**ASSIGNMENT:** Return the data word for word. Pictures are to be omitted.

**THE DATA:**
■ ■ ■ ■
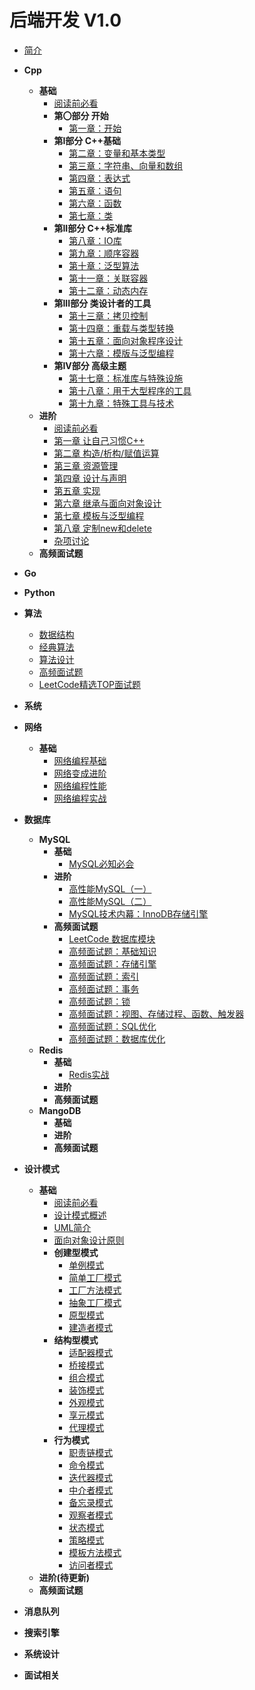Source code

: # 后端开发 V1.0

* [简介](/notes/README.md)

* **Cpp**
  * **基础**
    * [阅读前必看](/notes/Cpp/C++Primer.md)
    * **第〇部分 开始**
      * [第一章：开始](/notes/Cpp/C++Primer/ch01/ch01.md)
    * **第I部分 C++基础**
      * [第二章：变量和基本类型](/notes/Cpp/C++Primer/ch02/ch02.md)
      * [第三章：字符串、向量和数组](/notes/Cpp/C++Primer/ch03/ch03.md)
      * [第四章：表达式](/notes/Cpp/C++Primer/ch04/ch04.md)
      * [第五章：语句](/notes/Cpp/C++Primer/ch05/ch05.md)
      * [第六章：函数](/notes/Cpp/C++Primer/ch06/ch06.md)
      * [第七章：类](/notes/Cpp/C++Primer/ch07/ch07.md)
    * **第II部分 C++标准库**
      * [第八章：IO库](/notes/Cpp/C++Primer/ch08/ch08.md)
      * [第九章：顺序容器](/notes/Cpp/C++Primer/ch09/ch09.md)
      * [第十章：泛型算法](/notes/Cpp/C++Primer/ch10/ch10.md)
      * [第十一章：关联容器](/notes/Cpp/C++Primer/ch11/ch11.md)
      * [第十二章：动态内存](/notes/Cpp/C++Primer/ch12/ch12.md)
    * **第III部分 类设计者的工具**
      * [第十三章：拷贝控制](/notes/Cpp/C++Primer/ch13/ch13.md)
      * [第十四章：重载与类型转换](/notes/Cpp/C++Primer/ch14/ch14.md)
      * [第十五章：面向对象程序设计](/notes/Cpp/C++Primer/ch15/ch15.md)
      * [第十六章：模版与泛型编程](/notes/Cpp/C++Primer/ch16/ch16.md)
    * **第IV部分 高级主题**
      * [第十七章：标准库与特殊设施](/notes/Cpp/C++Primer/ch17/ch17.md)
      * [第十八章：用于大型程序的工具](/notes/Cpp/C++Primer/ch18/ch18.md)
      * [第十九章：特殊工具与技术](/notes/Cpp/C++Primer/ch19/ch19.md)
  * **进阶**
    * [阅读前必看](/notes/Cpp/EffectiveC++.md)
    * [第一章 让自己习惯C++](/notes/Cpp/EffectiveC++/ch01/ch01.md)
    * [第二章 构造/析构/赋值运算](/notes/Cpp/EffectiveC++/ch02/ch02.md)
    * [第三章 资源管理](/notes/Cpp/EffectiveC++/ch03/ch03.md)
    * [第四章 设计与声明](/notes/Cpp/EffectiveC++/ch04/ch04.md)
    * [第五章 实现](/notes/Cpp/EffectiveC++/ch05/ch05.md)
    * [第六章 继承与面向对象设计](/notes/Cpp/EffectiveC++/ch06/ch06.md)
    * [第七章 模板与泛型编程](/notes/Cpp/EffectiveC++/ch07/ch07.md)
    * [第八章 定制new和delete](/notes/Cpp/EffectiveC++/ch08/ch08.md)
    * [杂项讨论](/notes/Cpp/EffectiveC++/ch09/ch09.md)
  * **高频面试题**
* **Go**
* **Python**
* **算法**
  * [数据结构](/notes/DSA/DataStructure.md)
  * [经典算法](/notes/DSA/ClassicalAlgorithm.md)
  * [算法设计](/notes/DSA/AlgorithmDesign.md)
  * [高频面试题](/notes/DSA/Interview.md)
  * [LeetCode精选TOP面试题](/notes/DSA/LeetCodeTop.md)
* **系统**
* **网络**
  * **基础**
    * [网络编程基础](/notes/Network/网络编程基础.md)
    * [网络变成进阶](/notes/Network/网络编程性能.md)
    * [网络编程性能](/notes/Network/网络编程性能.md)
    * [网络编程实战](/notes/Network/网络编程实战.md)
* **数据库**
  * **MySQL**
    * **基础**
      * [MySQL必知必会](/notes/DB/MySQL/MySQL必知必会.md)
    * **进阶**
      * [高性能MySQL（一）](/notes/DB/MySQL/高性能MySQL（一）.md)
      * [高性能MySQL（二）](/notes/DB/MySQL/高性能MySQL（二）.md)
      * [MySQL技术内幕：InnoDB存储引擎](/notes/DB/MySQL/MySQL技术内幕：InnoDB存储引擎.md)
    * **高频面试题**
      * [LeetCode 数据库模块](/notes/DB/MySQL/LeetCode.md)
      * [高频面试题：基础知识](/notes/DB/MySQL/高频面试题：基础知识.md)
      * [高频面试题：存储引擎](/notes/DB/MySQL/高频面试题：存储引擎.md)
      * [高频面试题：索引](/notes/DB/MySQL/高频面试题：索引.md)
      * [高频面试题：事务](/notes/DB/MySQL/高频面试题：事务.md)
      * [高频面试题：锁](/notes/DB/MySQL/高频面试题：锁.md)
      * [高频面试题：视图、存储过程、函数、触发器](/notes/DB/MySQL/高频面试题：视图、存储过程、函数、触发器.md)
      * [高频面试题：SQL优化](/notes/DB/MySQL/高频面试题：SQL优化.md)
      * [高频面试题：数据库优化](/notes/DB/MySQL/高频面试题：数据库优化.md)
  * **Redis**
    * **基础**
      * [Redis实战](/notes/DB/Redis/Redis实战.md)
    * **进阶**
    * **高频面试题**
  * **MangoDB**
    * **基础**
    * **进阶**
    * **高频面试题**
* **设计模式**
  * **基础**
    * [阅读前必看](/notes/DesignPatterns/README.md)
    * [设计模式概述](/notes/DesignPatterns/Overview.md)
    * [UML简介](/notes/DesignPatterns/UML/UML.md)
    * [面向对象设计原则](DesignPatterns/OOP/OOP.md)
    * **创建型模式**
      * [单例模式](/notes/DesignPatterns/Singleton/Singleton.md)
      * [简单工厂模式](/notes/DesignPatterns/SimpleFactory/SimpleFactory.md)
      * [工厂方法模式](/notes/DesignPatterns/FactoryMethod/FactoryMethod.md)
      * [抽象工厂模式](/notes/DesignPatterns/AbstractFactory/AbstractFactory.md)
      * [原型模式](/notes/DesignPatterns/PrototypePattern/PrototypePattern.md)
      * [建造者模式](/notes/DesignPatterns/BuilderPattern/BuilderPattern.md)
    * **结构型模式**
      * [适配器模式](/notes/DesignPatterns/AdapterPattern/AdapterPattern.md)
      * [桥接模式](/notes/DesignPatterns/BridgePattern/BridgePattern.md)
      * [组合模式](/notes/DesignPatterns/CompositePattern/CompositePattern.md)
      * [装饰模式](/notes/DesignPatterns/WrapperPattern/WrapperPattern.md)
      * [外观模式](/notes/DesignPatterns/FacadePattern/FacadePattern.md)
      * [享元模式](/notes/DesignPatterns/FlyweightPattern/FlyweightPattern.md)
      * [代理模式](/notes/DesignPatterns/ProxyPattern/ProxyPattern.md)
    * **行为模式**
      * [职责链模式](/notes/DesignPatterns/ChainOfResponsibility/ChainOfResponsibility.md)
      * [命令模式](/notes/DesignPatterns/CommandPattern/CommandPattern.md)
      * [迭代器模式](/notes/DesignPatterns/IteratorPattern/IteratorPattern.md)
      * [中介者模式](/notes/DesignPatterns/MediatorPattern/MediatorPattern.md)
      * [备忘录模式](/notes/DesignPatterns/MementoPattern/MementoPattern.md)
      * [观察者模式](/notes/DesignPatterns/ObserverPattern/ObserverPattern.md)
      * [状态模式](/notes/DesignPatterns/StatePattern/StatePattern.md)
      * [策略模式](/notes/DesignPatterns/Strategy/Strategy.md)
      * [模板方法模式](/notes/DesignPatterns/TemplateMethod/TemplateMethod.md)
      * [访问者模式](/notes/DesignPatterns/VisitorPattern/VisitorPattern.md)
  * **进阶(待更新)**
  * **高频面试题**
* **消息队列**
* **搜索引擎**
* **系统设计**
* **面试相关**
■ ■ ■ ■
**FINAL ANSWER:**
Source code

: # 后端开发 V1.0

* [简介](/notes/README.md)

* **Cpp**
  * **基础**
    * [阅读前必看](/notes/Cpp/C++Primer.md)
    * **第〇部分 开始**
      * [第一章：开始](/notes/Cpp/C++Primer/ch01/ch01.md)
    * **第I部分 C++基础**
      * [第二章：变量和基本类型](/notes/Cpp/C++Primer/ch02/ch02.md)
      * [第三章：字符串、向量和数组](/notes/Cpp/C++Primer/ch03/ch03.md)
      * [第四章：表达式](/notes/Cpp/C++Primer/ch04/ch04.md)
      * [第五章：语句](/notes/Cpp/C++Primer/ch05/ch05.md)
      * [第六章：函数](/notes/Cpp/C++Primer/ch06/ch06.md)
      * [第七章：类](/notes/Cpp/C++Primer/ch07/ch07.md)
    * **第II部分 C++标准库**
      * [第八章：IO库](/notes/Cpp/C++Primer/ch08/ch08.md)
      * [第九章：顺序容器](/notes/Cpp/C++Primer/ch09/ch09.md)
      * [第十章：泛型算法](/notes/Cpp/C++Primer/ch10/ch10.md)
      * [第十一章：关联容器](/notes/Cpp/C++Primer/ch11/ch11.md)
      * [第十二章：动态内存](/notes/Cpp/C++Primer/ch12/ch12.md)
    * **第III部分 类设计者的工具**
      * [第十三章：拷贝控制](/notes/Cpp/C++Primer/ch13/ch13.md)
      * [第十四章：重载与类型转换](/notes/Cpp/C++Primer/ch14/ch14.md)
      * [第十五章：面向对象程序设计](/notes/Cpp/C++Primer/ch15/ch15.md)
      * [第十六章：模版与泛型编程](/notes/Cpp/C++Primer/ch16/ch16.md)
    * **第IV部分 高级主题**
      * [第十七章：标准库与特殊设施](/notes/Cpp/C++Primer/ch17/ch17.md)
      * [第十八章：用于大型程序的工具](/notes/Cpp/C++Primer/ch18/ch18.md)
      * [第十九章：特殊工具与技术](/notes/Cpp/C++Primer/ch19/ch19.md)
  * **进阶**
    * [阅读前必看](/notes/Cpp/EffectiveC++.md)
    * [第一章 让自己习惯C++](/notes/Cpp/EffectiveC++/ch01/ch01.md)
    * [第二章 构造/析构/赋值运算](/notes/Cpp/EffectiveC++/ch02/ch02.md)
    * [第三章 资源管理](/notes/Cpp/EffectiveC++/ch03/ch03.md)
    * [第四章 设计与声明](/notes/Cpp/EffectiveC++/ch04/ch04.md)
    * [第五章 实现](/notes/Cpp/EffectiveC++/ch05/ch05.md)
    * [第六章 继承与面向对象设计](/notes/Cpp/EffectiveC++/ch06/ch06.md)
    * [第七章 模板与泛型编程](/notes/Cpp/EffectiveC++/ch07/ch07.md)
    * [第八章 定制new和delete](/notes/Cpp/EffectiveC++/ch08/ch08.md)
    * [杂项讨论](/notes/Cpp/EffectiveC++/ch09/ch09.md)
  * **高频面试题**
* **Go**
* **Python**
* **算法**
  * [数据结构](/notes/DSA/DataStructure.md)
  * [经典算法](/notes/DSA/ClassicalAlgorithm.md)
  * [算法设计](/notes/DSA/AlgorithmDesign.md)
  * [高频面试题](/notes/DSA/Interview.md)
  * [LeetCode精选TOP面试题](/notes/DSA/LeetCodeTop.md)
* **系统**
* **网络**
  * **基础**
    * [网络编程基础](/notes/Network/网络编程基础.md)
    * [网络变成进阶](/notes/Network/网络编程性能.md)
    * [网络编程性能](/notes/Network/网络编程性能.md)
    * [网络编程实战](/notes/Network/网络编程实战.md)
* **数据库**
  * **MySQL**
    * **基础**
      * [MySQL必知必会](/notes/DB/MySQL/MySQL必知必会.md)
    * **进阶**
      * [高性能MySQL（一）](/notes/DB/MySQL/高性能MySQL（一）.md)
      * [高性能MySQL（二）](/notes/DB/MySQL/高性能MySQL（二）.md)
      * [MySQL技术内幕：InnoDB存储引擎](/notes/DB/MySQL/MySQL技术内幕：InnoDB存储引擎.md)
    * **高频面试题**
      * [LeetCode 数据库模块](/notes/DB/MySQL/LeetCode.md)
      * [高频面试题：基础知识](/notes/DB/MySQL/高频面试题：基础知识.md)
      * [高频面试题：存储引擎](/notes/DB/MySQL/高频面试题：存储引擎.md)
      * [高频面试题：索引](/notes/DB/MySQL/高频面试题：索引.md)
      * [高频面试题：事务](/notes/DB/MySQL/高频面试题：事务.md)
      * [高频面试题：锁](/notes/DB/MySQL/高频面试题：锁.md)
      * [高频面试题：视图、存储过程、函数、触发器](/notes/DB/MySQL/高频面试题：视图、存储过程、函数、触发器.md)
      * [高频面试题：SQL优化](/notes/DB/MySQL/高频面试题：SQL优化.md)
      * [高频面试题：数据库优化](/notes/DB/MySQL/高频面试题：数据库优化.md)
  * **Redis**
    * **基础**
      * [Redis实战](/notes/DB/Redis/Redis实战.md)
    * **进阶**
    * **高频面试题**
  * **MangoDB**
    * **基础**
    * **进阶**
    * **高频面试题**
* **设计模式**
  * **基础**
    * [阅读前必看](/notes/DesignPatterns/README.md)
    * [设计模式概述](/notes/DesignPatterns/Overview.md)
    * [UML简介](/notes/DesignPatterns/UML/UML.md)
    * [面向对象设计原则](DesignPatterns/OOP/OOP.md)
    * **创建型模式**
      * [单例模式](/notes/DesignPatterns/Singleton/Singleton.md)
      * [简单工厂模式](/notes/DesignPatterns/SimpleFactory/SimpleFactory.md)
      * [工厂方法模式](/notes/DesignPatterns/FactoryMethod/FactoryMethod.md)
      * [抽象工厂模式](/notes/DesignPatterns/AbstractFactory/AbstractFactory.md)
      * [原型模式](/notes/DesignPatterns/PrototypePattern/PrototypePattern.md)
      * [建造者模式](/notes/DesignPatterns/BuilderPattern/BuilderPattern.md)
    * **结构型模式**
      * [适配器模式](/notes/DesignPatterns/AdapterPattern/AdapterPattern.md)
      * [桥接模式](/notes/DesignPatterns/BridgePattern/BridgePattern.md)
      * [组合模式](/notes/DesignPatterns/CompositePattern/CompositePattern.md)
      * [装饰模式](/notes/DesignPatterns/WrapperPattern/WrapperPattern.md)
      * [外观模式](/notes/DesignPatterns/FacadePattern/FacadePattern.md)
      * [享元模式](/notes/DesignPatterns/FlyweightPattern/FlyweightPattern.md)
      * [代理模式](/notes/DesignPatterns/ProxyPattern/ProxyPattern.md)
    * **行为模式**
      * [职责链模式](/notes/DesignPatterns/ChainOfResponsibility/ChainOfResponsibility.md)
      * [命令模式](/notes/DesignPatterns/CommandPattern/CommandPattern.md)
      * [迭代器模式](/notes/DesignPatterns/IteratorPattern/IteratorPattern.md)
      * [中介者模式](/notes/DesignPatterns/MediatorPattern/MediatorPattern.md)
      * [备忘录模式](/notes/DesignPatterns/MementoPattern/MementoPattern.md)
      * [观察者模式](/notes/DesignPatterns/ObserverPattern/ObserverPattern.md)
      * [状态模式](/notes/DesignPatterns/StatePattern/StatePattern.md)
      * [策略模式](/notes/DesignPatterns/Strategy/Strategy.md)
      * [模板方法模式](/notes/DesignPatterns/TemplateMethod/TemplateMethod.md)
      * [访问者模式](/notes/DesignPatterns/VisitorPattern/VisitorPattern.md)
  * **进阶(待更新)**
  * **高频面试题**
* **消息队列**
* **搜索引擎**
* **系统设计**
* **面试相关**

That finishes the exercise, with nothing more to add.